ACTIVITY >> Print exactly the lines below between the line holding "## Model Architecture" and the line holding "## Training", inclusive, and nothing more.

-- SOURCE RECORDS follows --

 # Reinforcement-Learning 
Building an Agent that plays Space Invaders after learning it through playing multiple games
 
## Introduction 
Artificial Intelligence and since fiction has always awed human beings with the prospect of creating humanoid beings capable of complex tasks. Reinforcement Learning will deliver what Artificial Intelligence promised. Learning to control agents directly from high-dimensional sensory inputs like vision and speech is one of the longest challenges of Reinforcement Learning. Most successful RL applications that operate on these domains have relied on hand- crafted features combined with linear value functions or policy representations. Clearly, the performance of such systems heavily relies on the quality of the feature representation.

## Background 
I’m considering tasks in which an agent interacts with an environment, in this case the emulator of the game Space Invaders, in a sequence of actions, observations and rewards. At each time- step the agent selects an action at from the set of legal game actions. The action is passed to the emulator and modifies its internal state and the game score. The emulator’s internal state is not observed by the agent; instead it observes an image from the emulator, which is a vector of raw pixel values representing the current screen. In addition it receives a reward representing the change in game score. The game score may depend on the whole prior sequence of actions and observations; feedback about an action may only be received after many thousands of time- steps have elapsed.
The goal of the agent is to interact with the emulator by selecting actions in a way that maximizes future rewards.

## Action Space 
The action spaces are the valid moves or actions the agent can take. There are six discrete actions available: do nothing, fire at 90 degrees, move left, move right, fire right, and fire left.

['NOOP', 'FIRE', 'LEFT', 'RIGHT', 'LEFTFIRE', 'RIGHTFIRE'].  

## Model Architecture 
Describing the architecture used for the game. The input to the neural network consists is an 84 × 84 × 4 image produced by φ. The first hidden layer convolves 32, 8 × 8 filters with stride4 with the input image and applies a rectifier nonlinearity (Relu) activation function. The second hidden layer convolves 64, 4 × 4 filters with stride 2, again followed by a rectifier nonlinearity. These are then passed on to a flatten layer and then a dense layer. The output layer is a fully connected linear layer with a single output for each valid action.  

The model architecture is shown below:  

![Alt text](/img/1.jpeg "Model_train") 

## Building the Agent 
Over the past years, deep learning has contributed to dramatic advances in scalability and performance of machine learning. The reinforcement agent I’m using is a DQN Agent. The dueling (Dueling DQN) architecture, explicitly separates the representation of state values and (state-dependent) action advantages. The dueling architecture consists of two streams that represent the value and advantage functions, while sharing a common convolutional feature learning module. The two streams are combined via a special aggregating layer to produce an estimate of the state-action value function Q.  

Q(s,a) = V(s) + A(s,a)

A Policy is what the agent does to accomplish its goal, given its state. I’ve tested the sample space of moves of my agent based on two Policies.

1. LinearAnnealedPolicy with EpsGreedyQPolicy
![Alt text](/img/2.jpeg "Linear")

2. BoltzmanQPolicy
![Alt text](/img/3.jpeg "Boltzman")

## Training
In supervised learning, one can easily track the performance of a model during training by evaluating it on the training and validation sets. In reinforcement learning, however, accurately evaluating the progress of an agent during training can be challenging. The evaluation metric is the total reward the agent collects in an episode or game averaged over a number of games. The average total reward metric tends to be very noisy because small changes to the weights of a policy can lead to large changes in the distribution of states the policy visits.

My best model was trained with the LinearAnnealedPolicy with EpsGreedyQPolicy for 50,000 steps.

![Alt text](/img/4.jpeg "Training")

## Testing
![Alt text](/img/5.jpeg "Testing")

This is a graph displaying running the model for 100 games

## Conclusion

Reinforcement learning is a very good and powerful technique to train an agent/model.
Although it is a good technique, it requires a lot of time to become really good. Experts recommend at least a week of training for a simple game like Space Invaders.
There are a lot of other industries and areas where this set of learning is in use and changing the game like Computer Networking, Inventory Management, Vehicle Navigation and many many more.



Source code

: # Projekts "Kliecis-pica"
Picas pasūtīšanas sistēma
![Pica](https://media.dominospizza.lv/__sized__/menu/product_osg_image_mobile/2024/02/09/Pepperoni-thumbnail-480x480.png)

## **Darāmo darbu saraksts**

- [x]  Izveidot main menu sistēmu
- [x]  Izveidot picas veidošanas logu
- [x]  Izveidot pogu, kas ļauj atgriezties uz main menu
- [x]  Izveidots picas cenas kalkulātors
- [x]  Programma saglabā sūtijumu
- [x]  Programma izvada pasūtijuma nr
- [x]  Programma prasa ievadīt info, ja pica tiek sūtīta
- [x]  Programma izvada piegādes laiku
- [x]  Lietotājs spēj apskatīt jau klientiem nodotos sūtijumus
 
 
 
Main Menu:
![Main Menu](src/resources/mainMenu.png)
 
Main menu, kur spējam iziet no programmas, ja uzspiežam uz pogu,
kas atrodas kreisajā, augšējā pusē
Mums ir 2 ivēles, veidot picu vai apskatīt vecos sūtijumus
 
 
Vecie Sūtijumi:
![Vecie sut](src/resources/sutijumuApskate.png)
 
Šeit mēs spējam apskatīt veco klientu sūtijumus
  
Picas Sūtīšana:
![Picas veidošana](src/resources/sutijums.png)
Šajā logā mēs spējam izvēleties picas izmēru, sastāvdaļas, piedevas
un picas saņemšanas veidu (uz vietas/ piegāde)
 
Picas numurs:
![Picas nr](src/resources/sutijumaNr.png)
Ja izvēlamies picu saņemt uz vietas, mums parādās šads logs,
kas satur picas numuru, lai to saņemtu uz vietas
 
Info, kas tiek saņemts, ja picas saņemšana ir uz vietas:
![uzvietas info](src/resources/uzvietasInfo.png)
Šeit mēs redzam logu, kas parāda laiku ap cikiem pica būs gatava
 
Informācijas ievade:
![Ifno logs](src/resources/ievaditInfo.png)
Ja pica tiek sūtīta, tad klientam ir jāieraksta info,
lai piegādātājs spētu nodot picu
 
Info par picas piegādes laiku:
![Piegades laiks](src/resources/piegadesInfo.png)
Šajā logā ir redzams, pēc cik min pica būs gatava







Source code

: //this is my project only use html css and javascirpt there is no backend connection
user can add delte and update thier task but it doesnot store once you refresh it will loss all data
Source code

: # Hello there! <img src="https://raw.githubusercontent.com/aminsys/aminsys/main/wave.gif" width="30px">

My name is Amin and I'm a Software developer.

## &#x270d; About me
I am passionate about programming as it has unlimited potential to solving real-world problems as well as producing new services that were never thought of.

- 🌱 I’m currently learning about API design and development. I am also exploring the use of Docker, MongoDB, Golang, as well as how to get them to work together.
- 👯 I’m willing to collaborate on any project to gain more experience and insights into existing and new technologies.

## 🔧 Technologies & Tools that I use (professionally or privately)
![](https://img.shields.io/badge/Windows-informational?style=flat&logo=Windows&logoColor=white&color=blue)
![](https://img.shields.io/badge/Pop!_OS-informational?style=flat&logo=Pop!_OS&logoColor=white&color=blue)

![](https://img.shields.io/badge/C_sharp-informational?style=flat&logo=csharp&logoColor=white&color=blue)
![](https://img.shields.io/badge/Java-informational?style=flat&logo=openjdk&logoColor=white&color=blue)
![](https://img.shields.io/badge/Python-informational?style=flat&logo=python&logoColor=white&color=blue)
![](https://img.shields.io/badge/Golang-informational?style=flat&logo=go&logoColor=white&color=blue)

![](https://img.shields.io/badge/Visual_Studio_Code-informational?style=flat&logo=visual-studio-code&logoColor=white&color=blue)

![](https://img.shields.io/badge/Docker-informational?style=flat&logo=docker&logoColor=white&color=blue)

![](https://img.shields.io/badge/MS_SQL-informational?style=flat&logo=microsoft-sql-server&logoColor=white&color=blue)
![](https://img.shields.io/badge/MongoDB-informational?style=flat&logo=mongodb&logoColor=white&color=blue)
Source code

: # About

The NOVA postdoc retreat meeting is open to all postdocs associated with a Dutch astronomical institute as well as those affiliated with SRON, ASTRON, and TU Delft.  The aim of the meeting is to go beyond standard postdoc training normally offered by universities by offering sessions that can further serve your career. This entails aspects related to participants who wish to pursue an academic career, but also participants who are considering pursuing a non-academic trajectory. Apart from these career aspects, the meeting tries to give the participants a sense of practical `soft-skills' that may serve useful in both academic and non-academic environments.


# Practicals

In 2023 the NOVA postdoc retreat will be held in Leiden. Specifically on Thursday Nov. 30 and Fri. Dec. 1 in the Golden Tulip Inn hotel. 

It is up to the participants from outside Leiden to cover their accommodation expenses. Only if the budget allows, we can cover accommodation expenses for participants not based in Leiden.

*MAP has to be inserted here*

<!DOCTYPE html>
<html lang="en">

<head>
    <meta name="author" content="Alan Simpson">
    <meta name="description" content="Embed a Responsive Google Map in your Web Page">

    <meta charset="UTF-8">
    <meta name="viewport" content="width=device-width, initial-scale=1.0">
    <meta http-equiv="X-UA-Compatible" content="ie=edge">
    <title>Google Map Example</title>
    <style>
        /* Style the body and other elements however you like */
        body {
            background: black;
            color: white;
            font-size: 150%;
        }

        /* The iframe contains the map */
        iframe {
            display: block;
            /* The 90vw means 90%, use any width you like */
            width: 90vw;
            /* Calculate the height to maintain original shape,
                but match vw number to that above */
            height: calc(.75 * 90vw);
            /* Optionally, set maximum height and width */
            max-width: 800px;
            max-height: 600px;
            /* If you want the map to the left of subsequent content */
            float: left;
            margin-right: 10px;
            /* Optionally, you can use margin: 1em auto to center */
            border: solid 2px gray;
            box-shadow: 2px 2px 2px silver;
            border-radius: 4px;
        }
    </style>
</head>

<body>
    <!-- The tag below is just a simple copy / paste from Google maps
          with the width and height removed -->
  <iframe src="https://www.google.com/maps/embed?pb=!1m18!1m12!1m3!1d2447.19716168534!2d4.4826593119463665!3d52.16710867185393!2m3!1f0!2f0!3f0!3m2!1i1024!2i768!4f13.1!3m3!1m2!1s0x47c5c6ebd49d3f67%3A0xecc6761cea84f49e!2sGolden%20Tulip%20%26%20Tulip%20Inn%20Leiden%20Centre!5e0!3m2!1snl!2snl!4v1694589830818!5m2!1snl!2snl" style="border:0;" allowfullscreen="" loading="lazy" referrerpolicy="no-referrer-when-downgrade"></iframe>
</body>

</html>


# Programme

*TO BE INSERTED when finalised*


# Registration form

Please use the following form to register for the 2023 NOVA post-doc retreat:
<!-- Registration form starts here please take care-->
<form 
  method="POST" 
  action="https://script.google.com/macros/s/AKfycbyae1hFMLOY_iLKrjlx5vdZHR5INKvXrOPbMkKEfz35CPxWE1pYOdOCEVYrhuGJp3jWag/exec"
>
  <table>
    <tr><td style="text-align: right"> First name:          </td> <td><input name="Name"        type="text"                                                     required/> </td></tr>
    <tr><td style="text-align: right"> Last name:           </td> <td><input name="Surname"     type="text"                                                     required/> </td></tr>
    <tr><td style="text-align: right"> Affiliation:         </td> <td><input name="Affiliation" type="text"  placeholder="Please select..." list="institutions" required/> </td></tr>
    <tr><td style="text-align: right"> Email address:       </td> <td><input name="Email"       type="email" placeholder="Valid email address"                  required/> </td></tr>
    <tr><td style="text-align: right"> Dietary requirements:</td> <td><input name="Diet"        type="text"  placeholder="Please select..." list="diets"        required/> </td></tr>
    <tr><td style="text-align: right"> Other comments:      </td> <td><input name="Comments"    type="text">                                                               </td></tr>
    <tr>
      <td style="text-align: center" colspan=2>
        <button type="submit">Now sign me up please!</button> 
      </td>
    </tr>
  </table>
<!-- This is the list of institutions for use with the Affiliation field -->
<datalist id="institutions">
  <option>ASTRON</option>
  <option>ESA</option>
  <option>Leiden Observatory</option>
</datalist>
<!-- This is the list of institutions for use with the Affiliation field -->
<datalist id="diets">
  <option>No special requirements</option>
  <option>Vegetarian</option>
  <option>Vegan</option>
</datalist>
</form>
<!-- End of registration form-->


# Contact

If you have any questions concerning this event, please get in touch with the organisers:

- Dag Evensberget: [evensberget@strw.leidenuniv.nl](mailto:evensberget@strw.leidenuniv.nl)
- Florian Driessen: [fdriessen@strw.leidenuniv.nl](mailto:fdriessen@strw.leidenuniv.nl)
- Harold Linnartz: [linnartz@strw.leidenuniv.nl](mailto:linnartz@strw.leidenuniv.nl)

-- SOURCE RECORDS concluded --

TASK RESPONSE >>
## Model Architecture 
Describing the architecture used for the game. The input to the neural network consists is an 84 × 84 × 4 image produced by φ. The first hidden layer convolves 32, 8 × 8 filters with stride4 with the input image and applies a rectifier nonlinearity (Relu) activation function. The second hidden layer convolves 64, 4 × 4 filters with stride 2, again followed by a rectifier nonlinearity. These are then passed on to a flatten layer and then a dense layer. The output layer is a fully connected linear layer with a single output for each valid action.  

The model architecture is shown below:  

![Alt text](/img/1.jpeg "Model_train") 

## Building the Agent 
Over the past years, deep learning has contributed to dramatic advances in scalability and performance of machine learning. The reinforcement agent I’m using is a DQN Agent. The dueling (Dueling DQN) architecture, explicitly separates the representation of state values and (state-dependent) action advantages. The dueling architecture consists of two streams that represent the value and advantage functions, while sharing a common convolutional feature learning module. The two streams are combined via a special aggregating layer to produce an estimate of the state-action value function Q.  

Q(s,a) = V(s) + A(s,a)

A Policy is what the agent does to accomplish its goal, given its state. I’ve tested the sample space of moves of my agent based on two Policies.

1. LinearAnnealedPolicy with EpsGreedyQPolicy
![Alt text](/img/2.jpeg "Linear")

2. BoltzmanQPolicy
![Alt text](/img/3.jpeg "Boltzman")

## Training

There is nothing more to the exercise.